Member of the National Council (Switzerland)
- Incumbent
- Assumed office 4 December 2023
- Preceded by: Carlo Sommaruga
- Constituency: Canton of Geneva

Personal details
- Born: Estelle Revaz 12 July 1989 (age 36) Martigny, Switzerland
- Citizenship: Switzerland; Austria;
- Alma mater: Conservatoire de Paris Hochschule für Musik und Tanz Köln
- Occupation: Cellist, docent and politician
- Website: Official website Parliament website

= Estelle Revaz =

Swiss cellist and politician (born 1989)

Estelle Revaz (/fr/; born 12 July 1989 in Martigny) is a Swiss cellist, docent and politician who currently serves on the National Council (Switzerland) for the Social Democratic Party since 2023.

== Early life and education ==
Revaz was born 12 July 1989 in Martigny, Switzerland, to Jean-Charles Revaz, a researcher of classical literature, and Jeannine Revaz (née Michel), an Austrian-born singer. She has a younger brother, Tristan Revaz.
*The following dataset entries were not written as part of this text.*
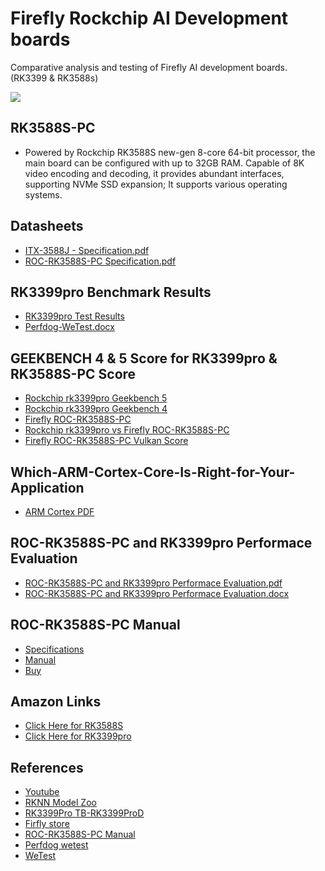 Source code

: # Firefly Rockchip AI Development boards 
Comparative analysis and testing of Firefly AI development boards. (RK3399 &amp; RK3588s) 

![](https://www.thomas-pr.com/rockchip/Rockchip%20Logo.jpg)

## RK3588S-PC
- Powered by Rockchip RK3588S new-gen 8-core 64-bit processor, the main board can be configured with up to 32GB RAM. Capable of 8K video encoding and decoding, it provides abundant interfaces, supporting NVMe SSD expansion; It supports various operating systems.

## Datasheets
- [ITX-3588J - Specification.pdf](https://github.com/Zeeshann1/Firefly-AI-boards/blob/main/RK%20boards%20datasheet/ITX-3588J%20-%20Specification.pdf?raw=true)
- [ROC-RK3588S-PC Specification.pdf](https://github.com/Zeeshann1/Firefly-AI-boards/blob/main/RK%20boards%20datasheet/ROC-RK3588S-PC%20Specification.pdf?raw=true)

## RK3399pro Benchmark Results
- [RK3399pro Test Results](https://github.com/Zeeshann1/Firefly-AI-boards/blob/main/RK3399pro%20benchmark%20Results/RK3399pro%20Test%20Results%20(%E6%B5%8B%E8%AF%95%E7%BB%93%E6%9E%9C).pdf)
- [Perfdog-WeTest.docx](https://github.com/Zeeshann1/Firefly-AI-boards/blob/main/RK3399pro%20benchmark%20Results/Perfdog-WeTest.docx?)

## GEEKBENCH 4 & 5 Score for RK3399pro & RK3588S-PC Score
- [Rockchip rk3399pro Geekbench 5](https://browser.geekbench.com/v5/cpu/16724822)
- [Rockchip rk3399pro Geekbench 4](https://browser.geekbench.com/v4/cpu/16604885)
- [Firefly ROC-RK3588S-PC](https://browser.geekbench.com/v5/cpu/16938620)
- [Rockchip rk3399pro vs Firefly ROC-RK3588S-PC](https://browser.geekbench.com/v5/cpu/compare/8514941?baseline=16938620)
- [Firefly ROC-RK3588S-PC Vulkan Score](https://browser.geekbench.com/v5/compute/5388604)

## Which-ARM-Cortex-Core-Is-Right-for-Your-Application
- [ARM Cortex PDF](https://github.com/Zeeshann1/Firefly-AI-boards/blob/main/Which-ARM-Cortex-Core-Is-Right-for-Your-Application.pdf)


## ROC-RK3588S-PC and RK3399pro Performace Evaluation
- [ROC-RK3588S-PC and RK3399pro Performace Evaluation.pdf](https://github.com/Zeeshann1/Firefly-AI-boards/blob/main/ROC-RK3588S-PC%20and%20RK3399pro%20Benchmark%20Results/ROC-RK3588S-PC%20and%20RK3399pro%20Performace%20Evaluation.pdf)
- [ROC-RK3588S-PC and RK3399pro Performace Evaluation.docx](https://github.com/Zeeshann1/Firefly-AI-boards/blob/main/ROC-RK3588S-PC%20and%20RK3399pro%20Benchmark%20Results/ROC-RK3588S-PC%20and%20RK3399pro%20Performace%20Evaluation.docx)


## ROC-RK3588S-PC Manual
- [Specifications](https://download.t-firefly.com/%E4%BA%A7%E5%93%81%E8%A7%84%E6%A0%BC%E6%96%87%E6%A1%A3/%E5%BC%80%E6%BA%90%E4%B8%BB%E6%9D%BF/ROC-RK3588S-PC%20Specification.pdf)
- [Manual](https://wiki.t-firefly.com/en/ROC-RK3588S-PC/index.html)
- [Buy](https://www.firefly.store/goods.php?id=163)

## Amazon Links
- [Click Here for RK3588S](https://www.amazon.com/Firefly-ROC-RK3588S-PC-Rockchip-Bluetooth-Computing/dp/B0B2PBVY3R)
- [Click Here for RK3399pro](https://www.amazon.com/youyeetoo-Toybrick-RK3399Pro-TB-RK3399ProD-TensorFlow/dp/B07W5B8K5M?th=1)

## References
- [Youtube](https://www.youtube.com/watch?v=1-AzJusXObY)
- [RKNN Model Zoo](https://github.com/airockchip/rknn_model_zoo)
- [RK3399Pro TB-RK3399ProD](https://www.amazon.com/youyeetoo-Toybrick-RK3399Pro-TB-RK3399ProD-TensorFlow/dp/B07W5B8K5M)
- [Firfly store](https://www.firefly.store/)
- [ROC-RK3588S-PC Manual](https://wiki.t-firefly.com/en/ROC-RK3588S-PC/android_adb_use.html)
- [Perfdog wetest](https://perfdog.wetest.net/login)
- [WeTest](https://www.wetest.net/n/auth/login/?next=https%3A%2F%2Fconsole.wetest.net%2F&type=null)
Until age 10, Revaz was raised in Salvan, Switzerland and studied music at the Conservatory of Sierre in Sierre. In 1999, aged 10, she and her family relocated to Paris, France. There she was educated further at the Conservatoire de Paris, primarily by Jérôme Pernoo, and in Germany at the Hochschule für Musik und Tanz Köln in Cologne, Germany by Maria Kliegel.

== Politics ==
She joined the Social Democratic Party and was ultimately elected during the 2023 Swiss federal election. Since 4 December 2023 she serves on the National Council of Switzerland.